*TASK TO CARRY OUT:* Return each line of the listing that follows in which the string "SetNonCompliantDeviceCount" can be found.

==========

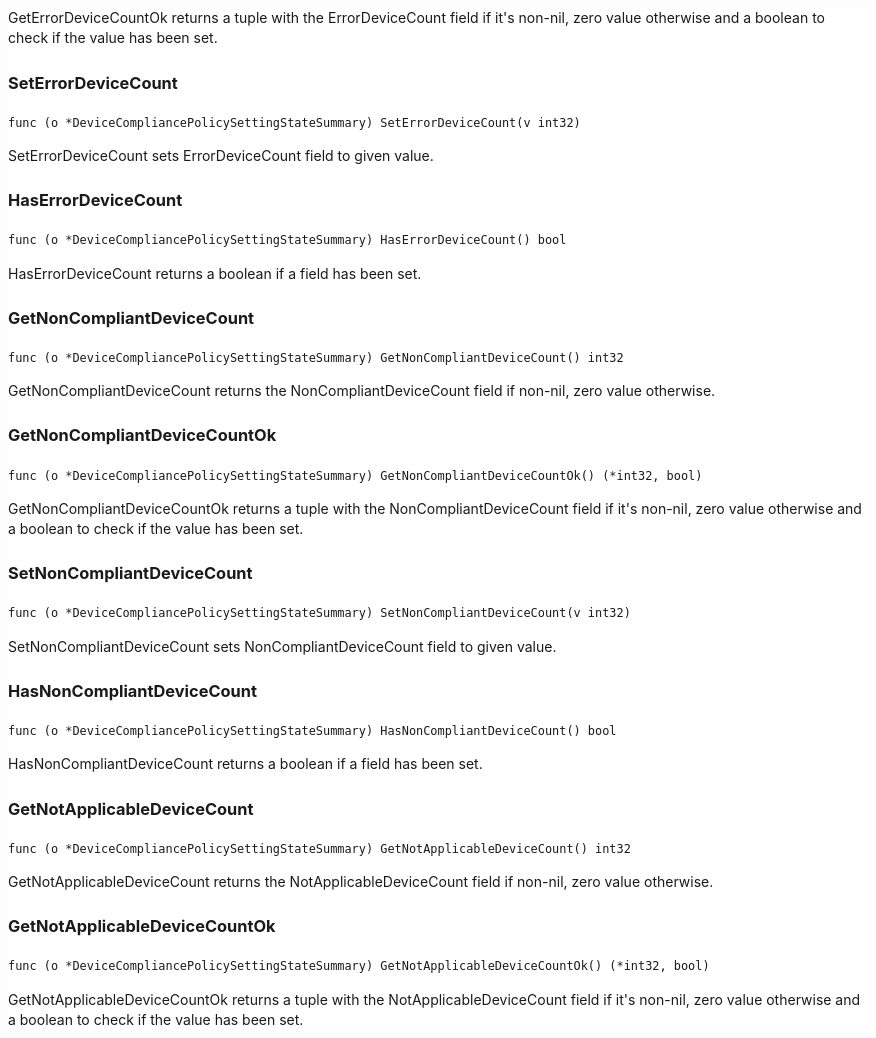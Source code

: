 GetErrorDeviceCountOk returns a tuple with the ErrorDeviceCount field if it's non-nil, zero value otherwise
and a boolean to check if the value has been set.

### SetErrorDeviceCount

`func (o *DeviceCompliancePolicySettingStateSummary) SetErrorDeviceCount(v int32)`

SetErrorDeviceCount sets ErrorDeviceCount field to given value.

### HasErrorDeviceCount

`func (o *DeviceCompliancePolicySettingStateSummary) HasErrorDeviceCount() bool`

HasErrorDeviceCount returns a boolean if a field has been set.

### GetNonCompliantDeviceCount

`func (o *DeviceCompliancePolicySettingStateSummary) GetNonCompliantDeviceCount() int32`

GetNonCompliantDeviceCount returns the NonCompliantDeviceCount field if non-nil, zero value otherwise.

### GetNonCompliantDeviceCountOk

`func (o *DeviceCompliancePolicySettingStateSummary) GetNonCompliantDeviceCountOk() (*int32, bool)`

GetNonCompliantDeviceCountOk returns a tuple with the NonCompliantDeviceCount field if it's non-nil, zero value otherwise
and a boolean to check if the value has been set.

### SetNonCompliantDeviceCount

`func (o *DeviceCompliancePolicySettingStateSummary) SetNonCompliantDeviceCount(v int32)`

SetNonCompliantDeviceCount sets NonCompliantDeviceCount field to given value.

### HasNonCompliantDeviceCount

`func (o *DeviceCompliancePolicySettingStateSummary) HasNonCompliantDeviceCount() bool`

HasNonCompliantDeviceCount returns a boolean if a field has been set.

### GetNotApplicableDeviceCount

`func (o *DeviceCompliancePolicySettingStateSummary) GetNotApplicableDeviceCount() int32`

GetNotApplicableDeviceCount returns the NotApplicableDeviceCount field if non-nil, zero value otherwise.

### GetNotApplicableDeviceCountOk

`func (o *DeviceCompliancePolicySettingStateSummary) GetNotApplicableDeviceCountOk() (*int32, bool)`

GetNotApplicableDeviceCountOk returns a tuple with the NotApplicableDeviceCount field if it's non-nil, zero value otherwise
and a boolean to check if the value has been set.

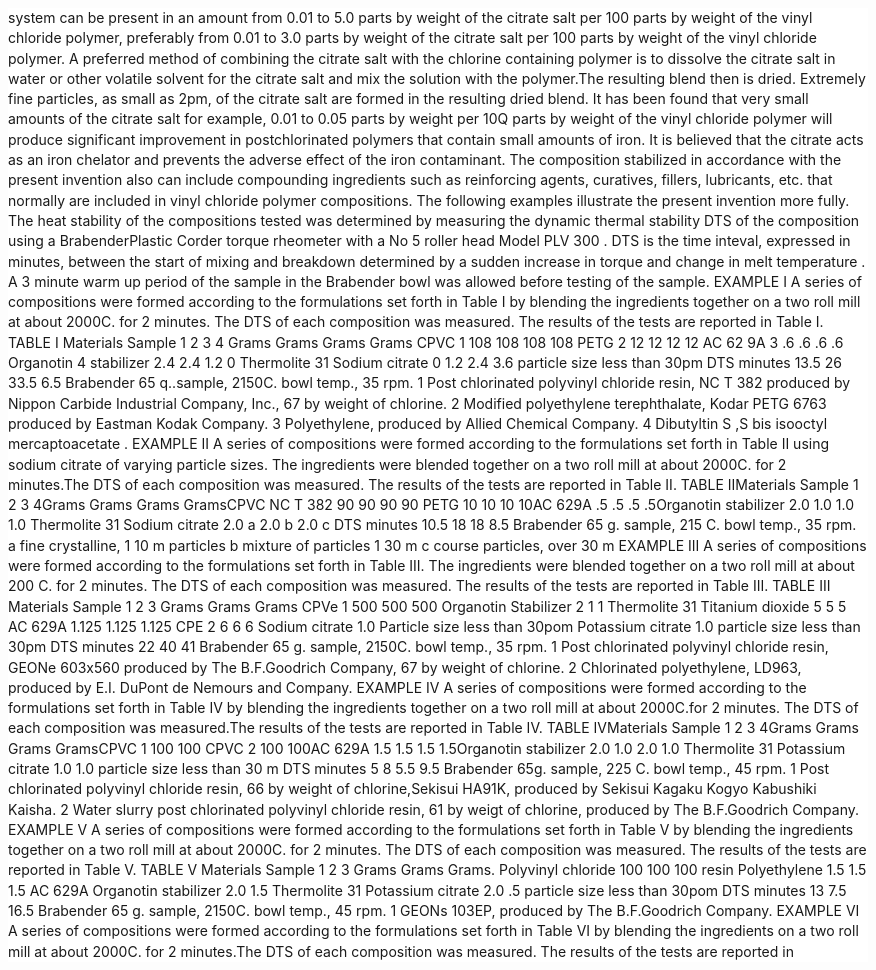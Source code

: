 system can be present in an amount from 0.01 to 5.0 parts by weight of the citrate salt per 100 parts by weight of the vinyl chloride polymer, preferably from 0.01 to 3.0 parts by weight of the citrate salt per 100 parts by weight of the vinyl chloride polymer. A preferred method of combining the citrate salt with the chlorine containing polymer is to dissolve the citrate salt in water or other volatile solvent for the citrate salt and mix the solution with the polymer.The resulting blend then is dried. Extremely fine particles, as small as 2pm, of the citrate salt are formed in the resulting dried blend. It has been found that very small amounts of the citrate salt for example, 0.01 to 0.05 parts by weight per 10Q parts by weight of the vinyl chloride polymer will produce significant improvement in postchlorinated polymers that contain small amounts of iron. It is believed that the citrate acts as an iron chelator and prevents the adverse effect of the iron contaminant. The composition stabilized in accordance with the present invention also can include compounding ingredients such as reinforcing agents, curatives, fillers, lubricants, etc. that normally are included in vinyl chloride polymer compositions. The following examples illustrate the present invention more fully. The heat stability of the compositions tested was determined by measuring the dynamic thermal stability DTS of the composition using a BrabenderPlastic Corder torque rheometer with a No 5 roller head Model PLV 300 . DTS is the time inteval, expressed in minutes, between the start of mixing and breakdown determined by a sudden increase in torque and change in melt temperature . A 3 minute warm up period of the sample in the Brabender bowl was allowed before testing of the sample. EXAMPLE I A series of compositions were formed according to the formulations set forth in Table I by blending the ingredients together on a two roll mill at about 2000C. for 2 minutes. The DTS of each composition was measured. The results of the tests are reported in Table I. TABLE I Materials Sample 1 2 3 4 Grams Grams Grams Grams CPVC 1 108 108 108 108 PETG 2 12 12 12 12 AC 62 9A 3 .6 .6 .6 .6 Organotin 4 stabilizer 2.4 2.4 1.2 0 Thermolite 31 Sodium citrate 0 1.2 2.4 3.6 particle size less than 30pm DTS minutes 13.5 26 33.5 6.5 Brabender 65 q..sample, 2150C. bowl temp., 35 rpm. 1 Post chlorinated polyvinyl chloride resin, NC T 382 produced by Nippon Carbide Industrial Company, Inc., 67 by weight of chlorine. 2 Modified polyethylene terephthalate, Kodar PETG 6763 produced by Eastman Kodak Company. 3 Polyethylene, produced by Allied Chemical Company. 4 Dibutyltin S ,S bis isooctyl mercaptoacetate . EXAMPLE II A series of compositions were formed according to the formulations set forth in Table II using sodium citrate of varying particle sizes. The ingredients were blended together on a two roll mill at about 2000C. for 2 minutes.The DTS of each composition was measured. The results of the tests are reported in Table II. TABLE IIMaterials Sample 1 2 3 4Grams Grams Grams GramsCPVC NC T 382 90 90 90 90 PETG 10 10 10 10AC 629A .5 .5 .5 .5Organotin stabilizer 2.0 1.0 1.0 1.0 Thermolite 31 Sodium citrate 2.0 a 2.0 b 2.0 c DTS minutes 10.5 18 18 8.5 Brabender 65 g. sample, 215 C. bowl temp., 35 rpm. a fine crystalline, 1 10 m particles b mixture of particles 1 30 m c course particles, over 30 m EXAMPLE III A series of compositions were formed according to the formulations set forth in Table III. The ingredients were blended together on a two roll mill at about 200 C. for 2 minutes. The DTS of each composition was measured. The results of the tests are reported in Table III. TABLE III Materials Sample 1 2 3 Grams Grams Grams CPVe 1 500 500 500 Organotin Stabilizer 2 1 1 Thermolite 31 Titanium dioxide 5 5 5 AC 629A 1.125 1.125 1.125 CPE 2 6 6 6 Sodium citrate 1.0 Particle size less than 30pom Potassium citrate 1.0 particle size less than 30pm DTS minutes 22 40 41 Brabender 65 g. sample, 2150C. bowl temp., 35 rpm. 1 Post chlorinated polyvinyl chloride resin, GEONe 603x560 produced by The B.F.Goodrich Company, 67 by weight of chlorine. 2 Chlorinated polyethylene, LD963, produced by E.I. DuPont de Nemours and Company. EXAMPLE IV A series of compositions were formed according to the formulations set forth in Table IV by blending the ingredients together on a two roll mill at about 2000C.for 2 minutes. The DTS of each composition was measured.The results of the tests are reported in Table IV. TABLE IVMaterials Sample 1 2 3 4Grams Grams Grams GramsCPVC 1 100 100 CPVC 2 100 100AC 629A 1.5 1.5 1.5 1.5Organotin stabilizer 2.0 1.0 2.0 1.0 Thermolite 31 Potassium citrate 1.0 1.0 particle size less than 30 m DTS minutes 5 8 5.5 9.5 Brabender 65g. sample, 225 C. bowl temp., 45 rpm. 1 Post chlorinated polyvinyl chloride resin, 66 by weight of chlorine,Sekisui HA91K, produced by Sekisui Kagaku Kogyo Kabushiki Kaisha. 2 Water slurry post chlorinated polyvinyl chloride resin, 61 by weigt of chlorine, produced by The B.F.Goodrich Company. EXAMPLE V A series of compositions were formed according to the formulations set forth in Table V by blending the ingredients together on a two roll mill at about 2000C. for 2 minutes. The DTS of each composition was measured. The results of the tests are reported in Table V. TABLE V Materials Sample 1 2 3 Grams Grams Grams. Polyvinyl chloride 100 100 100 resin Polyethylene 1.5 1.5 1.5 AC 629A Organotin stabilizer 2.0 1.5 Thermolite 31 Potassium citrate 2.0 .5 particle size less than 30pom DTS minutes 13 7.5 16.5 Brabender 65 g. sample, 2150C. bowl temp., 45 rpm. 1 GEONs 103EP, produced by The B.F.Goodrich Company. EXAMPLE VI A series of compositions were formed according to the formulations set forth in Table VI by blending the ingredients on a two roll mill at about 2000C. for 2 minutes.The DTS of each composition was measured. The results of the tests are reported in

==========

*SOLUTION BELOW:*
### SetNonCompliantDeviceCount
`func (o *DeviceCompliancePolicySettingStateSummary) SetNonCompliantDeviceCount(v int32)`
SetNonCompliantDeviceCount sets NonCompliantDeviceCount field to given value.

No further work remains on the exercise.